On Holocaust Remembrance Day, Google Search Still Helps Deniers
It’s International Holocaust Remembrance Day, and the services of the biggest company in the world are still, in effect, helping neo-Nazis spread their propaganda.
For months, perhaps years, Google Search has been giving Holocaust deniers a tool to spread their abhorrent views to unsuspecting browsers on the web. After a sustained shaming by various organizations (most notably by Carole Cadwalladr at the Guardian) at the end of 2016, Google managed to tweak its algorithm so that the first returned search term for “Did the Holocaust…” was not a neo-Nazi site claiming that the Holocaust didn’t happen.
But this is a cosmetic fix to a particularly narrow search. If, using the private browsing mode so that your browsing history doesn’t influence the results, you type “Is the Holo…,” six of the top 10 returns still deny that the Holocaust took place.

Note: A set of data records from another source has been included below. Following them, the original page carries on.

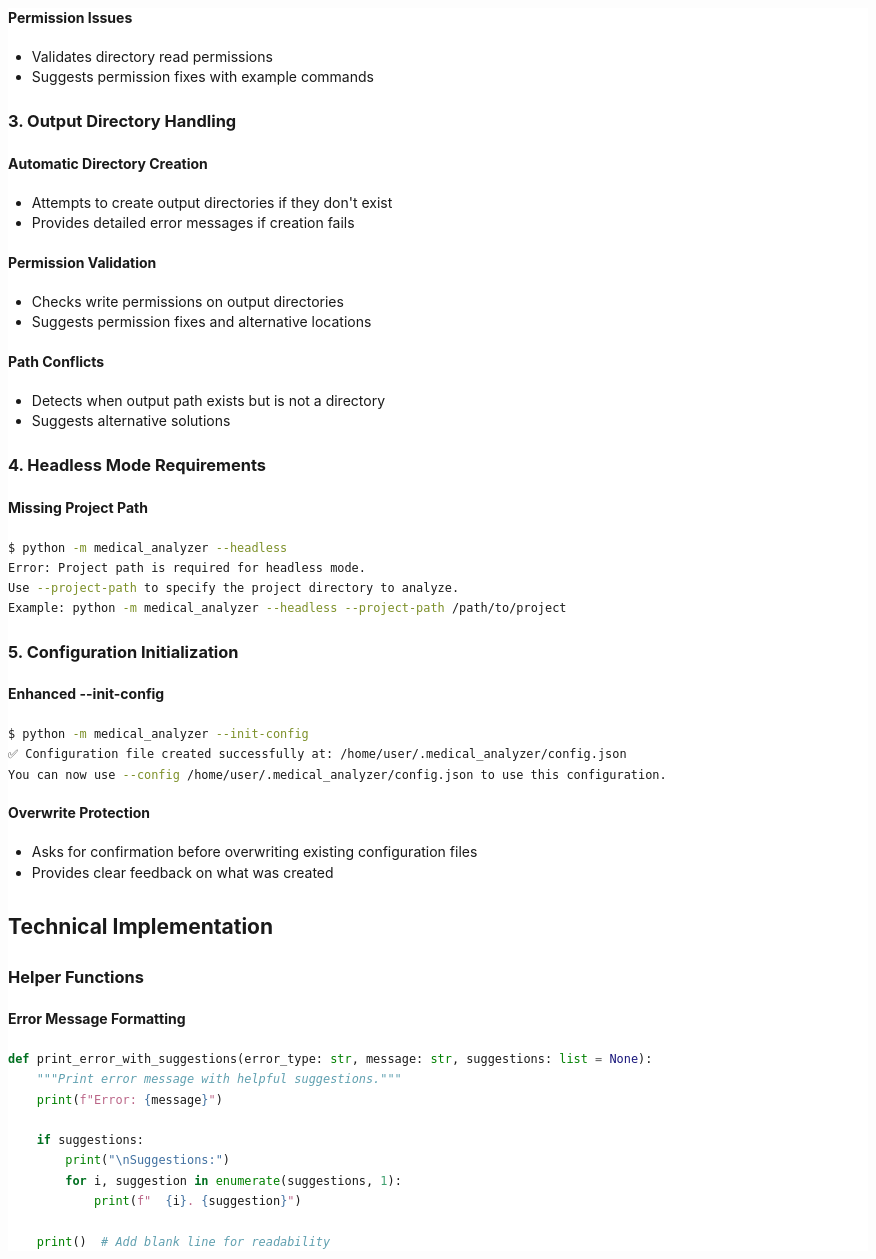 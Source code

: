 #### **Permission Issues**
- Validates directory read permissions
- Suggests permission fixes with example commands

### 3. **Output Directory Handling**

#### **Automatic Directory Creation**
- Attempts to create output directories if they don't exist
- Provides detailed error messages if creation fails

#### **Permission Validation**
- Checks write permissions on output directories
- Suggests permission fixes and alternative locations

#### **Path Conflicts**
- Detects when output path exists but is not a directory
- Suggests alternative solutions

### 4. **Headless Mode Requirements**

#### **Missing Project Path**
```bash
$ python -m medical_analyzer --headless
Error: Project path is required for headless mode.
Use --project-path to specify the project directory to analyze.
Example: python -m medical_analyzer --headless --project-path /path/to/project
```

### 5. **Configuration Initialization**

#### **Enhanced --init-config**
```bash
$ python -m medical_analyzer --init-config
✅ Configuration file created successfully at: /home/user/.medical_analyzer/config.json
You can now use --config /home/user/.medical_analyzer/config.json to use this configuration.
```

#### **Overwrite Protection**
- Asks for confirmation before overwriting existing configuration files
- Provides clear feedback on what was created

## Technical Implementation

### **Helper Functions**

#### **Error Message Formatting**
```python
def print_error_with_suggestions(error_type: str, message: str, suggestions: list = None):
    """Print error message with helpful suggestions."""
    print(f"Error: {message}")
    
    if suggestions:
        print("\nSuggestions:")
        for i, suggestion in enumerate(suggestions, 1):
            print(f"  {i}. {suggestion}")
    
    print()  # Add blank line for readability
```
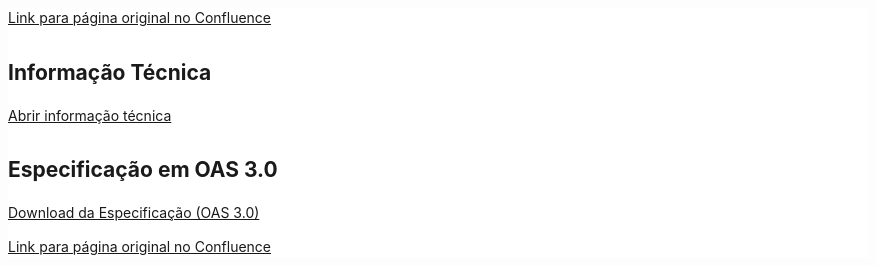 [Link para página original no Confluence](https://openfinancebrasil.atlassian.net/wiki/spaces/OF/pages/164528425)

## **Informação Técnica**

[Abrir informação técnica](https://openbanking-brasil.github.io/openapi/swagger-apis/payments/?urls.primaryName=3.0.0-rc.1)

## **Especificação em OAS 3.0**

[Download da Especificação (OAS 3.0)](https://raw.githubusercontent.com/OpenBanking-Brasil/openapi/main/swagger-apis/payments/3.0.0-rc.1.yml)
<iframe class="conf-macro output-block" data-hasbody="false" data-layout="default" data-local-id="f6faffa9-b344-45c2-bf7f-445be309f319" data-macro-id="66393ec88ee87c68f7967cf0c9616077" data-macro-name="iframe" frameborder="0" height="82583" sandbox="allow-forms allow-modals allow-orientation-lock allow-pointer-lock allow-popups allow-popups-to-escape-sandbox allow-presentation allow-same-origin allow-scripts allow-top-navigation-by-user-activation" scrolling="no" src="https://openbanking-brasil.github.io/openapi/swagger-apis/payments/?urls.primaryName=3.0.0-rc.1" width="100%">
    
</iframe>

[Link para página original no Confluence](https://openfinancebrasil.atlassian.net/wiki/spaces/OF/pages/164528425)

If you search Google Images for “Jew,” you get a bizarre smattering of Nazi icons and caricatures, pictures of Hitler, unflattering pictures of ultra-Orthodox Jews and, of course, Woody Allen.
Google argues that it is not making money from these results and that it is improving its search. Presumably, too, Google technicians fear that if they block sites about this topic, they will be pressured to block sites about other topics as well. But this is not about freedom of speech as protected by the First Amendment. This is not even about a successful algorithm. This is Google losing the game of providing useful information to billions, and losing to a tiny — but determined — minority of counter-factual racists.
And it matters.
The history is clear. The numbers of people who believe in denial are tiny (although thanks to Google, perhaps they are growing). But somehow they have gamed and bullied their way into vastly disproportionate significance to Google searchers.
This is the edge case. If mighty Google can’t (or won’t) stop this most heinous of all fake news — denying the murder of 6 million of my co-religionists by a modern Western state, scarcely two generations ago — from being spread through its search engine, what trust can we put in anything that we find through Google?
But Google shapes the worldview of billions so if we can’t trust Google, the bullies have won — to the everlasting shame of Larry Page and Sergey Brin. And, especially on January 27, we have a pretty clear idea of what can happen when viciously anti-Semitic bullies colonize national conversation.
Dan Friedman is the executive editor of the Forward.